Tom Kuiper (JPL) presented a project to fully automate radio astronomy in the Deep Space Network (DSN). The main purpose of the DSN is to communicate with all the NASA spacecrafts, but there is plenty of idle time in which the 34m and 70m dishes could be used for radio astronomy. We’ll soon have the possibility to propose for that time, which would be very well-suited for long-term monitoring of e.g. pulsars or Jupiter’s synchrotron emission.

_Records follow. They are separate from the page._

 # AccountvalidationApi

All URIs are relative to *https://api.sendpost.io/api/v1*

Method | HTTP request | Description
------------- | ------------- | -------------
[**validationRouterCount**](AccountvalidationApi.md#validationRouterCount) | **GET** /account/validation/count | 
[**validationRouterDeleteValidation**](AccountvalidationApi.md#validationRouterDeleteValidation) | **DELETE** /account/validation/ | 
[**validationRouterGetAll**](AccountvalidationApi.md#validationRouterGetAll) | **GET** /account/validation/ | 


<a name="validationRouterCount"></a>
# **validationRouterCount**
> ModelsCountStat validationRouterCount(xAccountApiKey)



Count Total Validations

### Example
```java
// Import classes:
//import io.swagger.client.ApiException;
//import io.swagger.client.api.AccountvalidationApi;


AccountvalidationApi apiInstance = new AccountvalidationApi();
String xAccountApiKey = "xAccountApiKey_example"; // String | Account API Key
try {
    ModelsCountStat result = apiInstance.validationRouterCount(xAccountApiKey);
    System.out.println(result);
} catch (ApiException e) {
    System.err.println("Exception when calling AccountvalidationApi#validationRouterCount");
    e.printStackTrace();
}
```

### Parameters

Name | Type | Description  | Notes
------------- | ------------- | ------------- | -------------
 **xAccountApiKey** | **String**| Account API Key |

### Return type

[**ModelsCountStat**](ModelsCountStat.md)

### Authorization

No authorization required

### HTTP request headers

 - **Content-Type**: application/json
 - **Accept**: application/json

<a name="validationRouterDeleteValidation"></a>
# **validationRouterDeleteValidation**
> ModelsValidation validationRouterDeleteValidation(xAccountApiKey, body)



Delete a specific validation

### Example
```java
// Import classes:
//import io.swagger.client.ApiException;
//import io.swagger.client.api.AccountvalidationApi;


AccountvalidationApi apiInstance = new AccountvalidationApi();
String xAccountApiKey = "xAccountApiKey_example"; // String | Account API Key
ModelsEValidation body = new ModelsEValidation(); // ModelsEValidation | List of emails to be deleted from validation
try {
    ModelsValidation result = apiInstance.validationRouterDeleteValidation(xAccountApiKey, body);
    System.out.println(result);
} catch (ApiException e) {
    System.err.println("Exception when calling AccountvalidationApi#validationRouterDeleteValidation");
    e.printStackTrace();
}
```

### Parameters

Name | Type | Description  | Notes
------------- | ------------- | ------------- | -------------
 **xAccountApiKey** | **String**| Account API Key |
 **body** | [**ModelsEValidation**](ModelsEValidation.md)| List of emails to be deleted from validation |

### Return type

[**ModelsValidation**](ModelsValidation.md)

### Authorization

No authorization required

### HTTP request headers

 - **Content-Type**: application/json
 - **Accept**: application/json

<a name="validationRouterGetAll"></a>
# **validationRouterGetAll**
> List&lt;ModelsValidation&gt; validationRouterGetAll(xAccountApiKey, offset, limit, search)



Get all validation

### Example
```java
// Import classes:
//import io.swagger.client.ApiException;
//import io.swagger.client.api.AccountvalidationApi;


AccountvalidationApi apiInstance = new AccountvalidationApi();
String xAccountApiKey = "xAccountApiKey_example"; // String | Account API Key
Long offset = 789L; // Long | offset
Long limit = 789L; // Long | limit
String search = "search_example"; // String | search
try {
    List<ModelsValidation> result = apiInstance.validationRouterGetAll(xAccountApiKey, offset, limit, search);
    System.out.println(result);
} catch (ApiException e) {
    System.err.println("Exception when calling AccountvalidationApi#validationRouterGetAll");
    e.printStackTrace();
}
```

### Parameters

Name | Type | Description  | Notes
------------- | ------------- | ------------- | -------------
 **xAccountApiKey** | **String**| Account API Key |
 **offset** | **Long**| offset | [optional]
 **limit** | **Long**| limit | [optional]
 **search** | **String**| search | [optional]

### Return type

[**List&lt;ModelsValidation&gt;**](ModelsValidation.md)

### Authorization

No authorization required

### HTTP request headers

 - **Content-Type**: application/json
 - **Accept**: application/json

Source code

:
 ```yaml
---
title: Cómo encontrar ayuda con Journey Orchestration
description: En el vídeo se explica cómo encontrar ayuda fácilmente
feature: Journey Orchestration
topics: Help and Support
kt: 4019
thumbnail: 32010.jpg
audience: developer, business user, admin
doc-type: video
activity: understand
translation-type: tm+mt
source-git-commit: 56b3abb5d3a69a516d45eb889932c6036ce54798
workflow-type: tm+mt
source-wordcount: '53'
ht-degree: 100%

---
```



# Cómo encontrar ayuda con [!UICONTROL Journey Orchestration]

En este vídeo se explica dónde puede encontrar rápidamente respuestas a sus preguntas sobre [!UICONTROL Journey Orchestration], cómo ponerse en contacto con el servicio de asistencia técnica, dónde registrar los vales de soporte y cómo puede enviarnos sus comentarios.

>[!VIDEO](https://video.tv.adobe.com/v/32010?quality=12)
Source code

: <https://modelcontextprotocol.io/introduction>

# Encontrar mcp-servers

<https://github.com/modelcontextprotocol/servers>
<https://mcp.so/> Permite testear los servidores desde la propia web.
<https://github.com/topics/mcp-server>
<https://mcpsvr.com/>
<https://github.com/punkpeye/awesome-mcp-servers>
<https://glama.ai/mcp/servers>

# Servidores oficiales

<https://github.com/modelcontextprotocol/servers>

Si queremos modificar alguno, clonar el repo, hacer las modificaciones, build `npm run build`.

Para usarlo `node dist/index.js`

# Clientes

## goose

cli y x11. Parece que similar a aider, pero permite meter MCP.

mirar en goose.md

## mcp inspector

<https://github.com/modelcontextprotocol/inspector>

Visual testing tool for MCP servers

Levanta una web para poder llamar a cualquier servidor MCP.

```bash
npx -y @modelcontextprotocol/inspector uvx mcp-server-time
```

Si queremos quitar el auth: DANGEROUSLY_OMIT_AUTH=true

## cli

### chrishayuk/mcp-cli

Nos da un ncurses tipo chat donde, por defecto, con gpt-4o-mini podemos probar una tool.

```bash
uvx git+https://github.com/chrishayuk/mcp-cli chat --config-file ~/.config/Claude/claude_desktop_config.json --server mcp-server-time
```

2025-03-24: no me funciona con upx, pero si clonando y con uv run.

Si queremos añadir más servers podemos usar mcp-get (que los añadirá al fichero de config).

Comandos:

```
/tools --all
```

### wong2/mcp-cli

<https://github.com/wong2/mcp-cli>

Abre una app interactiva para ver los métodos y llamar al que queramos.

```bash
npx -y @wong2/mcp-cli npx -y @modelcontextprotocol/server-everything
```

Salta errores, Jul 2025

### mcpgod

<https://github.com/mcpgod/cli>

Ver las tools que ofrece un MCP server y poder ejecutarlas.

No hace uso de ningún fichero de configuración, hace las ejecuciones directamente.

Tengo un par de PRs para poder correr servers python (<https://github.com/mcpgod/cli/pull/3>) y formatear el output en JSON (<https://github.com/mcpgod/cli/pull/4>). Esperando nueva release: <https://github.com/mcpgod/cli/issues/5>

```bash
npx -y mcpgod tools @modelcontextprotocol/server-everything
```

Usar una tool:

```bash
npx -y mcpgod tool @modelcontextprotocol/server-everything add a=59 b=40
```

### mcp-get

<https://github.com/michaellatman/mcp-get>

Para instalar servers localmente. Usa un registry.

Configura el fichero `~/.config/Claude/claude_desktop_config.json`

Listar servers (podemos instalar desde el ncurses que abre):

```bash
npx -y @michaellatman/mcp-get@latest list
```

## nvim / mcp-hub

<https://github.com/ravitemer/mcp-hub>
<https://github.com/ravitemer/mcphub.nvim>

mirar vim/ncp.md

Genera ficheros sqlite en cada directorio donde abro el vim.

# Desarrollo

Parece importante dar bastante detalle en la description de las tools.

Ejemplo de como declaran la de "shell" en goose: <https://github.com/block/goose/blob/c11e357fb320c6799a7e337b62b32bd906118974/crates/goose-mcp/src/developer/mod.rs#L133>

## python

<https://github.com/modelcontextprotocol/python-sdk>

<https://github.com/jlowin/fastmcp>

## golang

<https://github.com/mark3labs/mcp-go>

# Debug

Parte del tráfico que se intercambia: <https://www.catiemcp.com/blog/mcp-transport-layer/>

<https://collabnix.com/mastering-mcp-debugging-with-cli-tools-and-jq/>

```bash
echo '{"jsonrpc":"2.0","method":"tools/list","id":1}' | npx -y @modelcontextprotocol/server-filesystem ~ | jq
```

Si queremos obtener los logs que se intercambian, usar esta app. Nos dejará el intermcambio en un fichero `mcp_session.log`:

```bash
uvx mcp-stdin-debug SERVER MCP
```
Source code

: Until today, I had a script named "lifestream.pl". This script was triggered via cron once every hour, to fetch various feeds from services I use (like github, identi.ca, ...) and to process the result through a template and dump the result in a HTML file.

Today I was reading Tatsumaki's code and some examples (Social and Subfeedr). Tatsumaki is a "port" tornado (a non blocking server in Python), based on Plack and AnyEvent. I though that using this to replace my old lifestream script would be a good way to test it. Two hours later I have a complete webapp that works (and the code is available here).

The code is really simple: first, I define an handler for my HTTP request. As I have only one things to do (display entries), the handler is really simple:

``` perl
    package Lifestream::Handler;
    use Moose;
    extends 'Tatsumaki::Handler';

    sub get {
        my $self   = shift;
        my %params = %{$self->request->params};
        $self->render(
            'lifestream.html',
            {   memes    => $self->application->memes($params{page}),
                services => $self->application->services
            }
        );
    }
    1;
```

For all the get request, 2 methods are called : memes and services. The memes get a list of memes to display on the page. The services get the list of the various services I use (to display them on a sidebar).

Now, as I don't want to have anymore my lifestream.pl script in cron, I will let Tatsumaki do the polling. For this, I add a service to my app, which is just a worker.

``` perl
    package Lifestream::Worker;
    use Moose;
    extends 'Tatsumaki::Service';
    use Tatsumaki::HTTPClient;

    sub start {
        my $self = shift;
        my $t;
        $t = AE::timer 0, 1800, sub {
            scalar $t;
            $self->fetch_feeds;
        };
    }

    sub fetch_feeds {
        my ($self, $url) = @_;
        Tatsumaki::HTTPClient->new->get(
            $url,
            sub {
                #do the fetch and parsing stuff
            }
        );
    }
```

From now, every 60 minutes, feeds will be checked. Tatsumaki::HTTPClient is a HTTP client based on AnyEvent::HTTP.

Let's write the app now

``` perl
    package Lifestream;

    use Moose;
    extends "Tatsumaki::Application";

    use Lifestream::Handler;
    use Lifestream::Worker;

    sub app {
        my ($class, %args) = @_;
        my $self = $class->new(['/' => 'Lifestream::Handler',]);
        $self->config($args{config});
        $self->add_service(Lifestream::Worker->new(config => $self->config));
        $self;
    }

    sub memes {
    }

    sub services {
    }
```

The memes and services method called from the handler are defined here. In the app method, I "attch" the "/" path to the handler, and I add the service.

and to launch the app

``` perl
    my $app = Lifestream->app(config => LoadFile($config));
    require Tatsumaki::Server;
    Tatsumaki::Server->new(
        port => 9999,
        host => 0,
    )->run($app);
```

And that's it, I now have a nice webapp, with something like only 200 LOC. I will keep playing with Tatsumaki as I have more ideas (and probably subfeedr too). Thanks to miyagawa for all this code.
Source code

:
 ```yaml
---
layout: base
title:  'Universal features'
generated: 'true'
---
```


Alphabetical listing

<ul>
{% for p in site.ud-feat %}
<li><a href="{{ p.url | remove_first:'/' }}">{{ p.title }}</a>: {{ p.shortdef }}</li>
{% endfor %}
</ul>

After lunch, Michael Troxel from Ohio State spoke about the Dark Energy Survey Year 1 results. He emphasized the great agreement between the different probes (cosmic shear, galaxy clustering, galaxy-galaxy lensing), the very thorough (and blind!) analysis of the systematics, and the fact that so far, there is no tension with other probes. The Year 3 and finally Year 5 results will allow us to put much tighter constraints on w and sigma8, while at the same time preparing us for the LSST era.
I finally got the chance to play some more with the recently release GALFA DR2 HI data (data, paper) and used cygrid to re-grid the data from FITS images to HEALPix, which is very useful for analyses of large-scales and is the quasi-standard in CMB science. The map can be found here.
Lastly, I went back to the HI4PI data and worked on a low-pass filter in harmonic space. We’re using this to remove the small scales, where we don’t have a reliable beam model. Moreover, we’ll be using this to generate dust foreground maps. By cutting the small scales, we can ensure that the HI does not mimic the CIB signal through chance correlations.